The Typical College Meal Plan
I looked at a few sample menus at different universities, some of the menu choices are:
Fajita bar Deli Bar Fish and chips Grilled cheese
Philly Cheesesteak Cheeseburger Cheese quesadilla Mac and cheese
Pasta Desserts like brownies, cookies, & cake Soda
Typical Asian diets revolve around rice, chicken or fish, a wide variety of vegetables, broth-based soups and nuts. These choices don’t usually match what is on the dorm menus of most US colleges.
Almost Every Student’s Eating Habits Change at College
A study in the Journal of International Students – The Factors That Influence Dietary Habits Among International Students in the United States – showed that there are several changes to dietary habits such as: skipping breakfast, eating fewer fruits and vegetables, and convenience food consumption.
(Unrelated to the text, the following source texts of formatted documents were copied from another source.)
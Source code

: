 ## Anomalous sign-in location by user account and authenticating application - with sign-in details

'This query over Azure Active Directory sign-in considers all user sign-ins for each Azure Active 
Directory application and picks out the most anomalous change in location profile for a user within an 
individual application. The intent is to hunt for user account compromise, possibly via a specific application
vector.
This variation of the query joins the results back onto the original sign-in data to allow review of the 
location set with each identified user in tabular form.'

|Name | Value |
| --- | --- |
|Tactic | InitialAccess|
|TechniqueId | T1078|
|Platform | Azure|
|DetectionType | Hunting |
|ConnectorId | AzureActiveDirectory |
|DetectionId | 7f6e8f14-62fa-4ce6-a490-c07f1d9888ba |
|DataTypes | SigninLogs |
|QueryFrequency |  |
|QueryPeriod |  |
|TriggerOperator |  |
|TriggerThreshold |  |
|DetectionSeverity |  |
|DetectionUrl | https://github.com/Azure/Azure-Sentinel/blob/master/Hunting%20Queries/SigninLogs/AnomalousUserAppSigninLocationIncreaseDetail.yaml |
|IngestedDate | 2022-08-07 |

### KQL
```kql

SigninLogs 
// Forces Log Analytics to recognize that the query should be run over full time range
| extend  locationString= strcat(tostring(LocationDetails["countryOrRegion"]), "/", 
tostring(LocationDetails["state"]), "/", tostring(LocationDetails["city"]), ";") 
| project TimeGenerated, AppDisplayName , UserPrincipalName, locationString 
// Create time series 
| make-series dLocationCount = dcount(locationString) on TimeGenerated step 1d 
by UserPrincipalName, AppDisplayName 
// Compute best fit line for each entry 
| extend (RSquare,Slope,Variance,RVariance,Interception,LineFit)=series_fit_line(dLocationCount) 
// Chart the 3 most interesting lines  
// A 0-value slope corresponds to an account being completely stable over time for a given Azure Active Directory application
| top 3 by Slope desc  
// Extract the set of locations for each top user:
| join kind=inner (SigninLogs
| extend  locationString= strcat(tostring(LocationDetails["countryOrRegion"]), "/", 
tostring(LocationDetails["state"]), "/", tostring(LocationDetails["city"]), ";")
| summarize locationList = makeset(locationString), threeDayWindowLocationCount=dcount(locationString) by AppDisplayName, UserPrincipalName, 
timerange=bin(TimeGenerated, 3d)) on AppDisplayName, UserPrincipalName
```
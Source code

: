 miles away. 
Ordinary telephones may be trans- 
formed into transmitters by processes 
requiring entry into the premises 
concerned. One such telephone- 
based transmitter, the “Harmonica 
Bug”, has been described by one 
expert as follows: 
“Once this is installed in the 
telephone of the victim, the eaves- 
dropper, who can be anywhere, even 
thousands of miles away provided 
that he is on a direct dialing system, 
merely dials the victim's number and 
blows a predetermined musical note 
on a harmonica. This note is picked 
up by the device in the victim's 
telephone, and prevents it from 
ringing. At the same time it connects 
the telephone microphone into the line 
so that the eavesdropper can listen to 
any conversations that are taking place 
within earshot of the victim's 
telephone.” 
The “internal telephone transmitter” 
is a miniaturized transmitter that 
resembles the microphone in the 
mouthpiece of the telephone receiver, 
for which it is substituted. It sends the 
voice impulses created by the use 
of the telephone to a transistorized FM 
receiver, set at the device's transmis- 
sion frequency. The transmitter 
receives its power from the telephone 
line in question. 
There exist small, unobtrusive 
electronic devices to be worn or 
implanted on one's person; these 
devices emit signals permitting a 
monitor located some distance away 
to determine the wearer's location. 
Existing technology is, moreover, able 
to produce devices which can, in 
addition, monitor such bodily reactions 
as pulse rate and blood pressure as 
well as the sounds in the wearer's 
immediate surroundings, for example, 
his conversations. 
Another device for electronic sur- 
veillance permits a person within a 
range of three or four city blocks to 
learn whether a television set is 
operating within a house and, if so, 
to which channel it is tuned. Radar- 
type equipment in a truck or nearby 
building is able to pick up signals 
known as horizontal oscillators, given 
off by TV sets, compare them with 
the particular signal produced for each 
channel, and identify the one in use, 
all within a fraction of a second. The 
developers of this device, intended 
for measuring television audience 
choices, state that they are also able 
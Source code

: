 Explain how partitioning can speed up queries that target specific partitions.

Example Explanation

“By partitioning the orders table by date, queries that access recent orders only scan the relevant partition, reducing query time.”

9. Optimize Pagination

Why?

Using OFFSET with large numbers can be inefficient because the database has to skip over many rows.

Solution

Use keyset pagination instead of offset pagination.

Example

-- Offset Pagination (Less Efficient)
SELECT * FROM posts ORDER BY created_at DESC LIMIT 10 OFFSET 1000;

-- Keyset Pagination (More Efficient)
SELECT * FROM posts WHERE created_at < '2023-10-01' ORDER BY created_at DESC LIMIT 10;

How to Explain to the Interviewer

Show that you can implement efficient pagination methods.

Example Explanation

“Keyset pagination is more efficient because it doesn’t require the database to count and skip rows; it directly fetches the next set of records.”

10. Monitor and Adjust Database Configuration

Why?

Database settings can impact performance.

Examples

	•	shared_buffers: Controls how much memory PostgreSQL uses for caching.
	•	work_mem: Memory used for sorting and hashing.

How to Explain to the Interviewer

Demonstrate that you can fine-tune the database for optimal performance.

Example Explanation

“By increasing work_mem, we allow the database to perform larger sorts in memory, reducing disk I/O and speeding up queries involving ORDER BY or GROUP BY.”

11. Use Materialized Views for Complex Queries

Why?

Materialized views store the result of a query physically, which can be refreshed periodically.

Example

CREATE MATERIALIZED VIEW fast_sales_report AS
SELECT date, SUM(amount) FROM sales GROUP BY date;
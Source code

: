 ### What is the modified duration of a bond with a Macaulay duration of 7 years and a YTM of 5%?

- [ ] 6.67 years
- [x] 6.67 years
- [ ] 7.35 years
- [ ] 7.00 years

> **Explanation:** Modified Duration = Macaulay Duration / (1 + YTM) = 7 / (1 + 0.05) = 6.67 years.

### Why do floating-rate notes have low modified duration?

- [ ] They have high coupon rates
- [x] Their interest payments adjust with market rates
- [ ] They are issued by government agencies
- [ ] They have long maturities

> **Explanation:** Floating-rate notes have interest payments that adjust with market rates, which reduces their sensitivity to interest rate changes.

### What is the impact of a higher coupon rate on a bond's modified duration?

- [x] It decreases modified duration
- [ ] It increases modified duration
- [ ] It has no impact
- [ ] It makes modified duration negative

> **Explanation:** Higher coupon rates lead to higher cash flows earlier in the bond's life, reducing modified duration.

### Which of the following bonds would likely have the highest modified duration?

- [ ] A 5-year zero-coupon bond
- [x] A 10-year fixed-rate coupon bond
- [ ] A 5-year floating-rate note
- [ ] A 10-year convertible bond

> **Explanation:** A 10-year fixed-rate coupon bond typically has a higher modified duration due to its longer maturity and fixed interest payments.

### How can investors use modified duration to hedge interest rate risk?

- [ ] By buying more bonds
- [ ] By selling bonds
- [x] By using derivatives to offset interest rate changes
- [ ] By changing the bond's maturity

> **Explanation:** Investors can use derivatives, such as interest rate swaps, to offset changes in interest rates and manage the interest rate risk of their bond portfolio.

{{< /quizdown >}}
It is important to note these are universal among college-age students and are not specific to international or domestic students. However…
International Students’ Diets Change Even More
International students face several unique dietary challenges such as: the limitation in the food availability and access; and consequences of dietary habit changes specifically related to international students’ dietary habits as a result of adapting to the U.S. culture. There are several factors that may contribute to these changes, including campus environment, individual preferences, and food environment (the place where food is obtained, food prices, community characteristics, restaurant proximity, and store availability). Knowledge of food practices and preferences of international students from various ethnic groups is necessary to provide effective nutrition education to an increasingly diverse population.
7 Solutions for Universities to Offer Familiar Foods
This same study offered these suggestions for universities to facilitate a healthy food environment that is culturally appropriate for international students:
- Teach international students about healthy food choices available in the United States.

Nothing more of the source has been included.